Do you think there’s a way for a ghc plugin to propagate information from the callee to called function across module boundaries? I imagine something like a special selected set of “magic types” (like Float) where we reverse the flow of information in order to guarantee that whatever function called with this type is inlinable and specialized/inlined. Ideally do this recursively. Maybe only for calls originating from specially marked functions so that maybe not the whole compilation gets bugged down, but I can still guarantee that for my numerical routines we take extra care and it’s not that delicate.

Is this a good idea? I know this might be naive. Afaik compilation usually flows the other way round

1 Like

Do you think there’s a way for a ghc plugin to propagate information from the callee to called function across module boundaries?

Can you be more precise? Give examples of what you want to achieve. Thanks!

I think it’s something like that. Let consider function sort :: Vector v a => v a -> v a. Generic version is horribly slow so we want to always use fully specialized version and it’s large so we don’t want to inline it.

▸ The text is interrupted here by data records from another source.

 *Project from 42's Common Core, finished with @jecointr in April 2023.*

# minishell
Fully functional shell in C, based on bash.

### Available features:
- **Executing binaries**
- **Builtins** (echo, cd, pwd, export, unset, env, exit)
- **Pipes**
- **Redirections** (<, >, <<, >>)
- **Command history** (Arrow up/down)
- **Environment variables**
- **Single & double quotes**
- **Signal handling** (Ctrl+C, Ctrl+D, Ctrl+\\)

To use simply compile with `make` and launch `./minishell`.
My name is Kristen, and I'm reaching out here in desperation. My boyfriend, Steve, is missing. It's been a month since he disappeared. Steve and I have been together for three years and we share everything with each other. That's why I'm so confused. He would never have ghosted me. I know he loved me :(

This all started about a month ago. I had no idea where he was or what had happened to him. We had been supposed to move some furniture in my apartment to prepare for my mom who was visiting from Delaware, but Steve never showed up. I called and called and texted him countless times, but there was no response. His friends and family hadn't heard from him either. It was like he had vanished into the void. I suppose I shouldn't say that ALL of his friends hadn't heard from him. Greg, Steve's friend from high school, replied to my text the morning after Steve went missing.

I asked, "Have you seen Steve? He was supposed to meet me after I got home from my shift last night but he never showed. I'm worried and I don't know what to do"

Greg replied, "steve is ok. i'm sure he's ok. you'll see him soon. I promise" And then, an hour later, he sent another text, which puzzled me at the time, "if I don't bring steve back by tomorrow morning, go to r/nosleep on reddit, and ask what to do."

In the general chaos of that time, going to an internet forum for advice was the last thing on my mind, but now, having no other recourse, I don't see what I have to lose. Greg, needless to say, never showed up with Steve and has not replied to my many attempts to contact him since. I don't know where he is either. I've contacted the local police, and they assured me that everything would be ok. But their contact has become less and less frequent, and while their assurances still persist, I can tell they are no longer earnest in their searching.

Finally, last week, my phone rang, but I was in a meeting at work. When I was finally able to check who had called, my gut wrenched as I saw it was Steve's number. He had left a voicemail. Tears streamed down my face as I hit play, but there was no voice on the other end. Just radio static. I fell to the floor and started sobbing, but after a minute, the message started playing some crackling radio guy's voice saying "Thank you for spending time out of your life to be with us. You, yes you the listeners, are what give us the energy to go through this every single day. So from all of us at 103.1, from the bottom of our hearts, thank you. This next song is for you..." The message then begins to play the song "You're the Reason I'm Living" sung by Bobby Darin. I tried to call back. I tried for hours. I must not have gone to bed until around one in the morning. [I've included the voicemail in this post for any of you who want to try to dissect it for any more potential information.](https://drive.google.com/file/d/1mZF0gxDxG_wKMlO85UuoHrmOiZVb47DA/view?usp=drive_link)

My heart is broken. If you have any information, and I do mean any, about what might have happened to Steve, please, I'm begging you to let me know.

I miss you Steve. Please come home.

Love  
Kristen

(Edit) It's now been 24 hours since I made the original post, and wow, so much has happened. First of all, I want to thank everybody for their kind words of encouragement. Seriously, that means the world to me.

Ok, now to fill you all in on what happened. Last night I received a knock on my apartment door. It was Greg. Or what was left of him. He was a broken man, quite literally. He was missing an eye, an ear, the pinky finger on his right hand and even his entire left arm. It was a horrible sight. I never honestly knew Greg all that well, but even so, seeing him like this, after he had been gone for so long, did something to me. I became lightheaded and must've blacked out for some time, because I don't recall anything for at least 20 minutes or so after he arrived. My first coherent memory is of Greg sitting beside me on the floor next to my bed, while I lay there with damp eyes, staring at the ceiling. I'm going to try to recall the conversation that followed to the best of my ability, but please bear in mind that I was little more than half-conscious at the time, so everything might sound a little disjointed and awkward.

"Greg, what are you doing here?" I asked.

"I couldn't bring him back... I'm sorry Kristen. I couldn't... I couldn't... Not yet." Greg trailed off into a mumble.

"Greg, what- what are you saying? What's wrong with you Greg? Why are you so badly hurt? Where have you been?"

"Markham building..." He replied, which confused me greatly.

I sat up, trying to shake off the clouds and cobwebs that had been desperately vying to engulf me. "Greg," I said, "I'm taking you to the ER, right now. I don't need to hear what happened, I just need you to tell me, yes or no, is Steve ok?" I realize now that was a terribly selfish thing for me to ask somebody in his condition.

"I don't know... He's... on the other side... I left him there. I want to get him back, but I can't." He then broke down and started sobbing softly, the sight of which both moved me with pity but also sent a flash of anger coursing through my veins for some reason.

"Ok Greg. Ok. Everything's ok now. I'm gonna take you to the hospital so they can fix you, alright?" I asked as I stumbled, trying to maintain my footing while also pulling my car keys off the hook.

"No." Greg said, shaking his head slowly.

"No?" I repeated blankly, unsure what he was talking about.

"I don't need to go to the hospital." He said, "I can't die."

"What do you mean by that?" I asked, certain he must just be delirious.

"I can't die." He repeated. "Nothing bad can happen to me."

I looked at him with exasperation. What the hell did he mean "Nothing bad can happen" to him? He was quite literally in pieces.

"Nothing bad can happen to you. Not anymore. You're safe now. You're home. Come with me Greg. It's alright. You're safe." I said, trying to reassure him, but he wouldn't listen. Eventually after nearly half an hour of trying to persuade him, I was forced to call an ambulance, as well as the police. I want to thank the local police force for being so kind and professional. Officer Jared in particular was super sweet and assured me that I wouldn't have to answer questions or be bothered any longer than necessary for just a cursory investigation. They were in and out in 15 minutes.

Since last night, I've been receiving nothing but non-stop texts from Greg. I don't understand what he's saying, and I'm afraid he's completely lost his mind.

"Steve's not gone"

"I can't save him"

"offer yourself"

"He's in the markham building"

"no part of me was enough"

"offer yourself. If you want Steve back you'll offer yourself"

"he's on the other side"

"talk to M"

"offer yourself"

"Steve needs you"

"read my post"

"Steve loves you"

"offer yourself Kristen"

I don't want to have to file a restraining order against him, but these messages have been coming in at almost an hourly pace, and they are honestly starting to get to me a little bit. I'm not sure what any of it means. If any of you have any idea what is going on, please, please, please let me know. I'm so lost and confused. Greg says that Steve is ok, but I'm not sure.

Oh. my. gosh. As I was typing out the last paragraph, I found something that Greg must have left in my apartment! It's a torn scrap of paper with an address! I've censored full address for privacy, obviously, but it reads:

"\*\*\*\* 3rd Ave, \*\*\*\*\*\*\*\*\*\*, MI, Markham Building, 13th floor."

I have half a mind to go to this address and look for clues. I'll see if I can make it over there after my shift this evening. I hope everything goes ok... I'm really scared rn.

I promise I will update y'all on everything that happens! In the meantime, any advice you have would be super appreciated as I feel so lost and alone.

So how could we proceed? One way is to add SPECIALIZE pragmas to sort. But then we’ll need to add such pragmas to all generic callers of sort. And 1) it’s a lot of work 2) there’s no good way to find which specializations are missing 3) user who calls sort or any function which uses sort with some freshly defined type needs to add all missing SPECALIZE and as I said there’s no easy way to find them.

Right now only semi-reliably working way of getting specialization is to use INLINE. I think it’s overused quite a bit, see vector-algorithms as an example

yes! sry if I was unclear. Especially because for numerical algorithms there’s a clear “hot” path where we really care about performance! And it’s really all about performance.

But, not only is this annoying to do: 1st. you don’t realize when specializations are missing, 2. it’s unreliable as the “willingness” of ghc to do the right thing can change between GHC-versions and 3. it’s a lot of work. You do not only have to write the code, no, you have to babysit these pragmas a lot and figure out what went wrong.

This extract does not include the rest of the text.